China National Offshore Oil Corp (CNOOC) has stopped the sale process for its oil and gas assets in the UK North Sea, Bloomberg News reported, citing people familiar with the matter.
The move comes as the initial offers received by the firm were below its expectations for the assets, the undisclosed sources told the publication.
The Chinese firm, however, could resume the sale process when conditions improve.
In 2022, Bloomberg News reported that the Chinese firm was considering the sale of its UK North Sea oil and gas assets, as it reviews its international operations and retreats from the ageing basin.
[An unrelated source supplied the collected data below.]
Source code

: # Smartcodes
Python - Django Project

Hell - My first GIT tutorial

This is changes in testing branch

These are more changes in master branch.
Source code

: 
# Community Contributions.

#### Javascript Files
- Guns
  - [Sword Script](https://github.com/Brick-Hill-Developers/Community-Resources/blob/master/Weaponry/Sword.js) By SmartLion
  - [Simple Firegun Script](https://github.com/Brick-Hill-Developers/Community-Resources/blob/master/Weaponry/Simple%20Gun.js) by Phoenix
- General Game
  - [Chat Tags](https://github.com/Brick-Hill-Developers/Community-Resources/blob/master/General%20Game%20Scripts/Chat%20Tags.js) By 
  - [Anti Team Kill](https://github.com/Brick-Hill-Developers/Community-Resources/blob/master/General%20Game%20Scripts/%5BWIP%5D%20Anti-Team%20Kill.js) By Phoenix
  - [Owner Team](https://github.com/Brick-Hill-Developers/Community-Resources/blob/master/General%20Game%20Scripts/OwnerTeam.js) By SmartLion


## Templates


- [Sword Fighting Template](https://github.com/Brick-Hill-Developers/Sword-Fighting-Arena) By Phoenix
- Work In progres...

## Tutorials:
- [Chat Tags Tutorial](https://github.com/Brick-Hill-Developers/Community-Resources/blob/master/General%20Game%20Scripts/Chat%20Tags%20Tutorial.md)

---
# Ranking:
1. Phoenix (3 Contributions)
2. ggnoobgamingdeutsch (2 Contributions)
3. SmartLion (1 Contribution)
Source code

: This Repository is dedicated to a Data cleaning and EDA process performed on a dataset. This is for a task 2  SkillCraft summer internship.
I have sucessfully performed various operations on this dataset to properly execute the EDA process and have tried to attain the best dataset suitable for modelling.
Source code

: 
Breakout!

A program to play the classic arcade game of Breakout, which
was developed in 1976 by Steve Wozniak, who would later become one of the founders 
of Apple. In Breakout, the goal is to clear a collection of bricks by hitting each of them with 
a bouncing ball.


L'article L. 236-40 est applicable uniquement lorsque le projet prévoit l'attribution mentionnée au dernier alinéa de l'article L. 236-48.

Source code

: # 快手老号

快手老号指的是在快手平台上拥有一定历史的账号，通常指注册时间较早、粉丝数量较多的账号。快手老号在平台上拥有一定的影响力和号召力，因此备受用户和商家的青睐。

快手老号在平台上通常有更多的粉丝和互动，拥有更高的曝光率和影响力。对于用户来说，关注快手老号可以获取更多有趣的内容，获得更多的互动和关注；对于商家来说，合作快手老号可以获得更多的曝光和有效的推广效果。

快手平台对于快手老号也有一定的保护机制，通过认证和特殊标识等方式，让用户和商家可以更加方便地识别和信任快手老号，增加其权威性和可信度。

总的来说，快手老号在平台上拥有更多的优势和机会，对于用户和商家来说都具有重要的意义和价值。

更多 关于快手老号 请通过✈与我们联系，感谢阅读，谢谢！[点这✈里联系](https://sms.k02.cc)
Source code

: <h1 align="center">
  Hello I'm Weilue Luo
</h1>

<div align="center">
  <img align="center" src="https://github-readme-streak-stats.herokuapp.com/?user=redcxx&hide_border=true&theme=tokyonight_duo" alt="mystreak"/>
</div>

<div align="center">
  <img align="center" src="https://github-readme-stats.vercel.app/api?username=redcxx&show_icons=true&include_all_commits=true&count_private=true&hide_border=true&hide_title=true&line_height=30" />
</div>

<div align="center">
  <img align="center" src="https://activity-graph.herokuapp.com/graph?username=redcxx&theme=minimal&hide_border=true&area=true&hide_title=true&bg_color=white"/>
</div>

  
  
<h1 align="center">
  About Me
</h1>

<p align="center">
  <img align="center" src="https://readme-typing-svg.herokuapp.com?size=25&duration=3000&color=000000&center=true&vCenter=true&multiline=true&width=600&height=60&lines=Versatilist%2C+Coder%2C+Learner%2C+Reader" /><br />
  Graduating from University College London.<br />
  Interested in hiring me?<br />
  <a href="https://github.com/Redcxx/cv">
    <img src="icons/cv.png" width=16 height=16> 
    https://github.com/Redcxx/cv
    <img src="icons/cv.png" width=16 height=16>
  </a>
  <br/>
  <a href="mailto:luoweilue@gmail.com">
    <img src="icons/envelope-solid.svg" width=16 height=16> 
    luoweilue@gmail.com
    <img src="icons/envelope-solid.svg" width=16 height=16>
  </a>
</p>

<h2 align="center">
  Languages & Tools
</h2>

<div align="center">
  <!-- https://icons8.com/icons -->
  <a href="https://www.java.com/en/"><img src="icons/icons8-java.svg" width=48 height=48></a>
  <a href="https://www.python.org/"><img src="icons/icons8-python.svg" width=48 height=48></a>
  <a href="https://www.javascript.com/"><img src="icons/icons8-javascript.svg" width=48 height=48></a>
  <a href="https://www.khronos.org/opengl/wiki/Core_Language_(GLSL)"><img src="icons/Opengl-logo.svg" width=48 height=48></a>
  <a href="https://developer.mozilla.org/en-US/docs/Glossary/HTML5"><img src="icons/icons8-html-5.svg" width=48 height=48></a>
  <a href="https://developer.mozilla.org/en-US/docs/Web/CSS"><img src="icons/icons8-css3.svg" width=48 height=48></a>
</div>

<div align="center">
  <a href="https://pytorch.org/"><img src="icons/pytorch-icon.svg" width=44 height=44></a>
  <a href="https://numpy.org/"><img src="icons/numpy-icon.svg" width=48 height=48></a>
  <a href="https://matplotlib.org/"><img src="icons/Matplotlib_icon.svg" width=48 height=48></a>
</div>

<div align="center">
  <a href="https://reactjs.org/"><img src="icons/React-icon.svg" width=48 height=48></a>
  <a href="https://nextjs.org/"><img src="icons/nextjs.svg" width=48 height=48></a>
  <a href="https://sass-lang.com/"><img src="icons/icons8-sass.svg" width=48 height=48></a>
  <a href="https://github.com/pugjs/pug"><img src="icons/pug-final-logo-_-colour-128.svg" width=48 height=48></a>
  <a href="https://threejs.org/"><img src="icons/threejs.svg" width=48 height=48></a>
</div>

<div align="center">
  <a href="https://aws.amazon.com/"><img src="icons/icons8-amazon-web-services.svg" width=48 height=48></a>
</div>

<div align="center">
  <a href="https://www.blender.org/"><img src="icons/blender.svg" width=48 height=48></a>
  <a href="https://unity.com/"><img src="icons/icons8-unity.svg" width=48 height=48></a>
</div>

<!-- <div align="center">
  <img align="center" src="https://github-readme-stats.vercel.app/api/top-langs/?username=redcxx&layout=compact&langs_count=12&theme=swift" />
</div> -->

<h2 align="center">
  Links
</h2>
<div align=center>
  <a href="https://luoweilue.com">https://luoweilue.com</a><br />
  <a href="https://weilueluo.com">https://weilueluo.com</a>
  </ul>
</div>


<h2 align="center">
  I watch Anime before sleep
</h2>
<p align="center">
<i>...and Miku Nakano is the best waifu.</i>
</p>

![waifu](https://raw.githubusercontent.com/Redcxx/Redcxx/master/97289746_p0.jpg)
The sale also forms part of the company’s plan to focus on its most profitable assets, as well as new development prospects in Uganda and Guyana, Reuters reported, citing banking and industry sources at that time.
In the UK North Sea, CNOOC owns a 43.2% operatorship stake in one of the UK’s highest-producing fields, Buzzard.
The firm also owns a 36.5% stake in the Golden Eagle field, and stakes in the Scott, Telford, and Rochelle fields.
Several major North Sea producers are reviewing their operations in the UK in the wake of the windfall tax imposed by the country on oil and gas producers.
In November 2022, UK Prime Minister Rishi Sunak increased the Energy Profits Levy (EPL) from 25% to 35% for oil and gas firms. This brings the total taxes to 75% on the oil and gas sector.
Effective until March 2028, the tax is applicable to profits made from oil and gas extraction in the UK.
Recently, Harbour Energy said it will cut its spending plan for 2023 as a result of the UK windfall tax.